▶ [Data to examine]

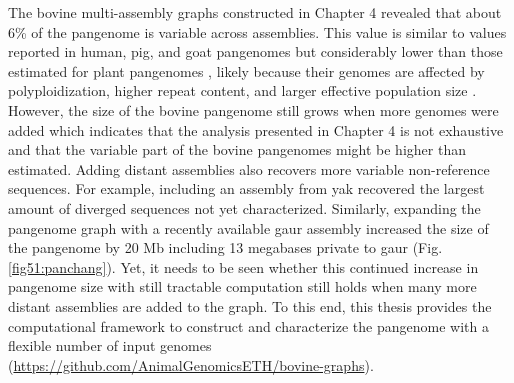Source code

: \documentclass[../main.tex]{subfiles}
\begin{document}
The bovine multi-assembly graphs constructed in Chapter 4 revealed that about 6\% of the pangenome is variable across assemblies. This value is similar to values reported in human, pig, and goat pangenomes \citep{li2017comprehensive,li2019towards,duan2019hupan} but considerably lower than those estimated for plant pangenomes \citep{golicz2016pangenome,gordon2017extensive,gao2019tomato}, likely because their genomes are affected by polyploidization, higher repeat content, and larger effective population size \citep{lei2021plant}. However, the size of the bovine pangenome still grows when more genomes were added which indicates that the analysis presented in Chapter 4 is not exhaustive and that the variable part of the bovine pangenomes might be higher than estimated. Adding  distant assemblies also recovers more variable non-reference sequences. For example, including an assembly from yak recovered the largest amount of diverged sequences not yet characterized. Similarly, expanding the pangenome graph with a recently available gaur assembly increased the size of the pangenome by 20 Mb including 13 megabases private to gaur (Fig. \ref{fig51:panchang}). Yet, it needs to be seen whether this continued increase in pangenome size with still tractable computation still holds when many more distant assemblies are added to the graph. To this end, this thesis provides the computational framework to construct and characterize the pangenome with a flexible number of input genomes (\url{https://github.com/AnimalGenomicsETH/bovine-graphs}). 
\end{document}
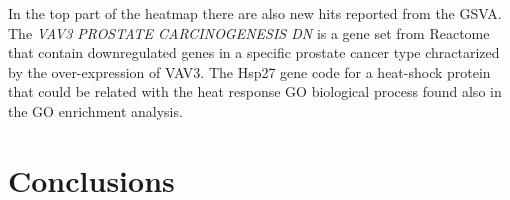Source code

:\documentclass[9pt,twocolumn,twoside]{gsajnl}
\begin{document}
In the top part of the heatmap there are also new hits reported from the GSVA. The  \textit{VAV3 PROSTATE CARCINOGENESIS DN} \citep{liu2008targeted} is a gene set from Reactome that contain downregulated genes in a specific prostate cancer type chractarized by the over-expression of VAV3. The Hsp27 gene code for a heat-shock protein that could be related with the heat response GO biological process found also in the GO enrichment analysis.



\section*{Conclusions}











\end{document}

▶ [What needs to be done]
Search the material for "documentclass" and copy each matching line.

▶ [Response box]
: \documentclass[../main.tex]{subfiles}
:\documentclass[9pt,twocolumn,twoside]{gsajnl}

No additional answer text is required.